-- ACTION ITEM --
Repeat every record exactly as written.

[EXTRACTED DATA — start]

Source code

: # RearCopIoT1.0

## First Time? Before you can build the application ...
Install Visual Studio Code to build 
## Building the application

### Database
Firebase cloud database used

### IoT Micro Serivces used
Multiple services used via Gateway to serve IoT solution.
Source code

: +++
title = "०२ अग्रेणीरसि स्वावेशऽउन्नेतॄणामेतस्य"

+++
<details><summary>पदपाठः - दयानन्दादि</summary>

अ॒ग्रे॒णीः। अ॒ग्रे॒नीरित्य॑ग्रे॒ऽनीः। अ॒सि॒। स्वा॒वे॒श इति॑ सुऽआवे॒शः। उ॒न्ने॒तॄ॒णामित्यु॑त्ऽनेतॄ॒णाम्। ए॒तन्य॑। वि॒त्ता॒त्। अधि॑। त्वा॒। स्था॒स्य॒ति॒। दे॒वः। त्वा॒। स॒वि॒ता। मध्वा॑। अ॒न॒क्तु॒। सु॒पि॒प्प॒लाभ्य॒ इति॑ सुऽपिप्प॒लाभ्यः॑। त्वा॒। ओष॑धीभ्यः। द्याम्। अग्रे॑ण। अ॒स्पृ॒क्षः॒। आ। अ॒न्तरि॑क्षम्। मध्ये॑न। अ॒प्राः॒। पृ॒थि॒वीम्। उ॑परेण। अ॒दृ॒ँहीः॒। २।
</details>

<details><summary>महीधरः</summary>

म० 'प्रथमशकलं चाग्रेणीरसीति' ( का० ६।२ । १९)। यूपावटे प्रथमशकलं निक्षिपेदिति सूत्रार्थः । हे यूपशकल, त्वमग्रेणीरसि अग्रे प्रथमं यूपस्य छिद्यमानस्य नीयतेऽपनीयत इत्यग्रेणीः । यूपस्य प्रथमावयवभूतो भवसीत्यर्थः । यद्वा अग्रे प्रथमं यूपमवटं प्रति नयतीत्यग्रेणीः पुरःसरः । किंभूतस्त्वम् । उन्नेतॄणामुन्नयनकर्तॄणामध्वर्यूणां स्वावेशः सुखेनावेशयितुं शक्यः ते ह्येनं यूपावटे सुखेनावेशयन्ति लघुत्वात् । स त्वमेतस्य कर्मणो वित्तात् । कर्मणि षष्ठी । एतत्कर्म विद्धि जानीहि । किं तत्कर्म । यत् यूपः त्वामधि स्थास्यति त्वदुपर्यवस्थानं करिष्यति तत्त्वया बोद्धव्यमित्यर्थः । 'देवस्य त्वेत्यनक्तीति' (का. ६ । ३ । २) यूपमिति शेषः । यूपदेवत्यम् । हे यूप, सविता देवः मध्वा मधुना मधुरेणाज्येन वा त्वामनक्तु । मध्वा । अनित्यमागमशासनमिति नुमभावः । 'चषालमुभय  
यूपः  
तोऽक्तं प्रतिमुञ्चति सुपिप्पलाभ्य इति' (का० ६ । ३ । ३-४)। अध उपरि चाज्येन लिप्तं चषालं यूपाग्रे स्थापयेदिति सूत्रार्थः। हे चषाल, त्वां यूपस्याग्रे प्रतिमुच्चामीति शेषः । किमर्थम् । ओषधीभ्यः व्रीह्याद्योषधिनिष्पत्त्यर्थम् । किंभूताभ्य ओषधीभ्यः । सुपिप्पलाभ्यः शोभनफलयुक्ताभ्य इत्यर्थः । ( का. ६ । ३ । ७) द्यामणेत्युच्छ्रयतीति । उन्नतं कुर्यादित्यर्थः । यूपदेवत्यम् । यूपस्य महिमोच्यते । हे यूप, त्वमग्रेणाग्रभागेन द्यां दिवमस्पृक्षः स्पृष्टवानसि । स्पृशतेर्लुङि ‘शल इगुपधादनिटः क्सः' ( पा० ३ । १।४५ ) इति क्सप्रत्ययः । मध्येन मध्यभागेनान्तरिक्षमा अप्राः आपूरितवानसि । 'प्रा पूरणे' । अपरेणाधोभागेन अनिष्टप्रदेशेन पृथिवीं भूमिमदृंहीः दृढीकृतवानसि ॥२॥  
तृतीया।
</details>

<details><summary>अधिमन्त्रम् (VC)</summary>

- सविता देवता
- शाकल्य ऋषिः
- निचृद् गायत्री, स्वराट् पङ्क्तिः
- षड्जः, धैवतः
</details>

[EXTRACTED DATA — finish]

-- SOLVED PROBLEM --
Source code

: # RearCopIoT1.0

## First Time? Before you can build the application ...
Install Visual Studio Code to build 
## Building the application

### Database
Firebase cloud database used

### IoT Micro Serivces used
Multiple services used via Gateway to serve IoT solution.
Source code

: +++
title = "०२ अग्रेणीरसि स्वावेशऽउन्नेतॄणामेतस्य"

+++
<details><summary>पदपाठः - दयानन्दादि</summary>

अ॒ग्रे॒णीः। अ॒ग्रे॒नीरित्य॑ग्रे॒ऽनीः। अ॒सि॒। स्वा॒वे॒श इति॑ सुऽआवे॒शः। उ॒न्ने॒तॄ॒णामित्यु॑त्ऽनेतॄ॒णाम्। ए॒तन्य॑। वि॒त्ता॒त्। अधि॑। त्वा॒। स्था॒स्य॒ति॒। दे॒वः। त्वा॒। स॒वि॒ता। मध्वा॑। अ॒न॒क्तु॒। सु॒पि॒प्प॒लाभ्य॒ इति॑ सुऽपिप्प॒लाभ्यः॑। त्वा॒। ओष॑धीभ्यः। द्याम्। अग्रे॑ण। अ॒स्पृ॒क्षः॒। आ। अ॒न्तरि॑क्षम्। मध्ये॑न। अ॒प्राः॒। पृ॒थि॒वीम्। उ॑परेण। अ॒दृ॒ँहीः॒। २।
</details>

<details><summary>महीधरः</summary>

म० 'प्रथमशकलं चाग्रेणीरसीति' ( का० ६।२ । १९)। यूपावटे प्रथमशकलं निक्षिपेदिति सूत्रार्थः । हे यूपशकल, त्वमग्रेणीरसि अग्रे प्रथमं यूपस्य छिद्यमानस्य नीयतेऽपनीयत इत्यग्रेणीः । यूपस्य प्रथमावयवभूतो भवसीत्यर्थः । यद्वा अग्रे प्रथमं यूपमवटं प्रति नयतीत्यग्रेणीः पुरःसरः । किंभूतस्त्वम् । उन्नेतॄणामुन्नयनकर्तॄणामध्वर्यूणां स्वावेशः सुखेनावेशयितुं शक्यः ते ह्येनं यूपावटे सुखेनावेशयन्ति लघुत्वात् । स त्वमेतस्य कर्मणो वित्तात् । कर्मणि षष्ठी । एतत्कर्म विद्धि जानीहि । किं तत्कर्म । यत् यूपः त्वामधि स्थास्यति त्वदुपर्यवस्थानं करिष्यति तत्त्वया बोद्धव्यमित्यर्थः । 'देवस्य त्वेत्यनक्तीति' (का. ६ । ३ । २) यूपमिति शेषः । यूपदेवत्यम् । हे यूप, सविता देवः मध्वा मधुना मधुरेणाज्येन वा त्वामनक्तु । मध्वा । अनित्यमागमशासनमिति नुमभावः । 'चषालमुभय  
यूपः  
तोऽक्तं प्रतिमुञ्चति सुपिप्पलाभ्य इति' (का० ६ । ३ । ३-४)। अध उपरि चाज्येन लिप्तं चषालं यूपाग्रे स्थापयेदिति सूत्रार्थः। हे चषाल, त्वां यूपस्याग्रे प्रतिमुच्चामीति शेषः । किमर्थम् । ओषधीभ्यः व्रीह्याद्योषधिनिष्पत्त्यर्थम् । किंभूताभ्य ओषधीभ्यः । सुपिप्पलाभ्यः शोभनफलयुक्ताभ्य इत्यर्थः । ( का. ६ । ३ । ७) द्यामणेत्युच्छ्रयतीति । उन्नतं कुर्यादित्यर्थः । यूपदेवत्यम् । यूपस्य महिमोच्यते । हे यूप, त्वमग्रेणाग्रभागेन द्यां दिवमस्पृक्षः स्पृष्टवानसि । स्पृशतेर्लुङि ‘शल इगुपधादनिटः क्सः' ( पा० ३ । १।४५ ) इति क्सप्रत्ययः । मध्येन मध्यभागेनान्तरिक्षमा अप्राः आपूरितवानसि । 'प्रा पूरणे' । अपरेणाधोभागेन अनिष्टप्रदेशेन पृथिवीं भूमिमदृंहीः दृढीकृतवानसि ॥२॥  
तृतीया।
</details>

<details><summary>अधिमन्त्रम् (VC)</summary>

- सविता देवता
- शाकल्य ऋषिः
- निचृद् गायत्री, स्वराट् पङ्क्तिः
- षड्जः, धैवतः
</details>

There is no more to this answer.